In a July 15, 2014 USA TODAY Op Ed titled “Invest in Normalcy for All,” Bill Gross claimed to be bothered by the fact the United States is currently as unequal as it has been any time since the 1920s. He noted with disappointment that the Organization for Economic Cooperation and Development (OECD) ranks the US 31st among 34 nations examined for income equality. The US is “surpassed only by the likes of Chile and Turkey,” Gross complained. Gross is disturbed (or claims to be) that US corporations are enjoying record after-tax profits equaling 10% of US gross domestic product (GDP) – “exceeding the levels of the Roaring 20s” – while US wages have fallen from 57% of GDP in 1970 to 43% of GDP today.

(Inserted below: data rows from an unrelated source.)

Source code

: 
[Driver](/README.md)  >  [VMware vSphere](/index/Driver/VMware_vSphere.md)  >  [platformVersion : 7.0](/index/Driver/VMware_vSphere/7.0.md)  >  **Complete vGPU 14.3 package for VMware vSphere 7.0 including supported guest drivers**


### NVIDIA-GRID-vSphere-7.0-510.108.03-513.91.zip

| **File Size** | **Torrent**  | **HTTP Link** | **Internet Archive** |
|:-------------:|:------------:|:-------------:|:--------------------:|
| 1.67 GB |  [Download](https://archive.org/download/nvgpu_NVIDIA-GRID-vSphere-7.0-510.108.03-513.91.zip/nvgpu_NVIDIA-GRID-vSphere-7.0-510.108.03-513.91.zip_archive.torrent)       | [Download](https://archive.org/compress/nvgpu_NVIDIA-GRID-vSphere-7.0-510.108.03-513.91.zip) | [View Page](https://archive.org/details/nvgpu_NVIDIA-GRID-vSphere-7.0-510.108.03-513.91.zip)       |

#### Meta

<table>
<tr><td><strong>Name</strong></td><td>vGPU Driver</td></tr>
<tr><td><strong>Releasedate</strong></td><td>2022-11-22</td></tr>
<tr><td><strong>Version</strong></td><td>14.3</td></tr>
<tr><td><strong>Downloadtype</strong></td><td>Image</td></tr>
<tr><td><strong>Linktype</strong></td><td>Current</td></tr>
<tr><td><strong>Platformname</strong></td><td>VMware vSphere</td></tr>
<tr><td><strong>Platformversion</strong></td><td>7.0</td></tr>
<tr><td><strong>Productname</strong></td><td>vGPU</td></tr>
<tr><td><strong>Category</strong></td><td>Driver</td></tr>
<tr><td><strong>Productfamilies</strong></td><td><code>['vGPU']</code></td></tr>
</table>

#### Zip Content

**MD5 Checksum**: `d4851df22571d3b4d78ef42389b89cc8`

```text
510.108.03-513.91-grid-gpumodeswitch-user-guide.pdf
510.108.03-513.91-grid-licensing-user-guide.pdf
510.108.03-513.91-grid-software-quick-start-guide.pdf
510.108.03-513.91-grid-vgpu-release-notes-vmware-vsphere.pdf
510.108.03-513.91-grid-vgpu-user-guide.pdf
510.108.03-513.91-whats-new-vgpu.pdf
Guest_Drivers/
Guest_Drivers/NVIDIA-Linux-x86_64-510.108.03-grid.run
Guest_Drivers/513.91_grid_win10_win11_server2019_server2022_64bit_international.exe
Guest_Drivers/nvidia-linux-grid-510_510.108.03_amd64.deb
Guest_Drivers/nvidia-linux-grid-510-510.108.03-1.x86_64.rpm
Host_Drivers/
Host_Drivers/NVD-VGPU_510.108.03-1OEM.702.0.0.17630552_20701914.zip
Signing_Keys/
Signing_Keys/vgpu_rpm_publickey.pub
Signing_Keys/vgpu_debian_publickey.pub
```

This inequality, Gross writes, is “not normal.” It is also, he argues, bad for business since it stifles mass consumption and innovation. The US, Gross maintains, needs to become “more normal” by reversing “the enduring loss of purchasing power by workers relative to inflation and corporate profits.” It can and must do this, he argues, by raising the minimum wage, increasing the collection of taxes from corporations, eliminating the “carried interest” tax reduction scheme for wealthy individuals, and “promoting worker education to assist in learning the skills required by a 21st century economy.”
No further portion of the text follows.